The United Nations has imposed a fresh round of sanctions on North Korea after its sixth and largest nuclear test.
The measures restrict oil imports and ban textile exports - an attempt to starve the North of fuel and income for its weapons programmes.
The US had originally proposed harsher sanctions including a total ban on oil imports.
The vote was only passed unanimously after Pyongyang allies Russia and China agreed to the reduced measures.
The sanctions, which were passed at a UN Security Council meeting on Monday, were met with anger by North Korea.
A statement on state news agency KNCA warned that if the US did eventually push through harsher sanctions, North Korea would "absolutely make sure that the US pays due price".

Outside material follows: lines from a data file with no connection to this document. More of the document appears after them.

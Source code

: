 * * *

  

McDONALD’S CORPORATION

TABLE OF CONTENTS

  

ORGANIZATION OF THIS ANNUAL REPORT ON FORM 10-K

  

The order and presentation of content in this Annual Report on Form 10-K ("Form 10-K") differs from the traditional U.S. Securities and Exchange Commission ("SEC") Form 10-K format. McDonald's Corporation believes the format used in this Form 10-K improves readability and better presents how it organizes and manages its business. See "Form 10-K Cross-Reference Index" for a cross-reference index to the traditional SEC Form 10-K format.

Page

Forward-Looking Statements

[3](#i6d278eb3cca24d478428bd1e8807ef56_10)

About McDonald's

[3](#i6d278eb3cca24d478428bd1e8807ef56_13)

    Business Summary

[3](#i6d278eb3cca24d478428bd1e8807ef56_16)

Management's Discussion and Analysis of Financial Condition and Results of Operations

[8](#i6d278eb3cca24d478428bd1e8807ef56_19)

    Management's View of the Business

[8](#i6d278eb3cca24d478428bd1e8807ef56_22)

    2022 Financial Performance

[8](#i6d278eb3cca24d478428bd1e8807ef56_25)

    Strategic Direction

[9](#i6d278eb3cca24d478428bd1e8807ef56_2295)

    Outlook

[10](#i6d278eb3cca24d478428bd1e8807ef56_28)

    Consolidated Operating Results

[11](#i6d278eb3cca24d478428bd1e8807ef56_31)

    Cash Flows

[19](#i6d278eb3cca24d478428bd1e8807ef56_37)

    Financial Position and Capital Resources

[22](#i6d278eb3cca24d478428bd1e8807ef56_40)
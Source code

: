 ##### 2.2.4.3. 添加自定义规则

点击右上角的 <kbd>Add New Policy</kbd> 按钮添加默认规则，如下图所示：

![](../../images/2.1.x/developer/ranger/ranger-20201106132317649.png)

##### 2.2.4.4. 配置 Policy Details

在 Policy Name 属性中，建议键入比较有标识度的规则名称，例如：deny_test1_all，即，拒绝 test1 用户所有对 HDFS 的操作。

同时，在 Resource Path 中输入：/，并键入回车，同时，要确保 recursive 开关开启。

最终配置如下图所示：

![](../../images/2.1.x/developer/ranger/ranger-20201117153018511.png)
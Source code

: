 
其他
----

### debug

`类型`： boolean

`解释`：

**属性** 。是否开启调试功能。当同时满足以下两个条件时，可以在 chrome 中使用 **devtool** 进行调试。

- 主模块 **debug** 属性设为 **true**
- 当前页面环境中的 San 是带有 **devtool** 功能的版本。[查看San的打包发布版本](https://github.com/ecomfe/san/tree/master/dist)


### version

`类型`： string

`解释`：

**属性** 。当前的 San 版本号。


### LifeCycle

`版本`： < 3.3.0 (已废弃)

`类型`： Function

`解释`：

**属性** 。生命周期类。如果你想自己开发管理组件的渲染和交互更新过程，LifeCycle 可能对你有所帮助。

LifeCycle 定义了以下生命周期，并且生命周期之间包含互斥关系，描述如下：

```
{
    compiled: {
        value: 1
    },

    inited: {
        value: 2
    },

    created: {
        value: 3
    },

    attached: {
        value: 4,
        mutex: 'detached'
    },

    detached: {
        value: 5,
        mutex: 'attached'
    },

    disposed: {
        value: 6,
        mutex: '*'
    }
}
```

The US call last week for a total ban on oil imports was seen as by some analysts as potentially destabilising for the regime.
The new sanctions include:
Limits on imports of crude oil and oil products. China, Pyongyang's main economic ally, supplies most of North Korea's crude oil.
A ban on exports of textiles, which is Pyongyang's second-biggest export worth more than $700m (£530m) a year.
Measures to limit North Koreans from working overseas, which the US estimates would cut off $500m of tax revenue per year.
A proposed asset freeze and a travel ban on North Korean leader Kim Jong-un were dropped.A total ban on oversees workers was also reduced.
The US ambassador to the UN Nikki Haley, told the Security Council after the vote: "We don't take pleasure in further strengthening sanctions today. We are not looking for war."
Both Russia and China reiterated their proposal that the US and South Korea freeze all military drills - which anger North Korea - and asked for a halt in the deployment of the controversial anti-missile system Thaad, in exchange for Pyongyang's cessation of its weapons programmes.
Beijing believes Thaad, which employs a powerful radar, is a security threat to China and neighbouring countries.
Ms Haley last week dismissed this proposal as "insulting".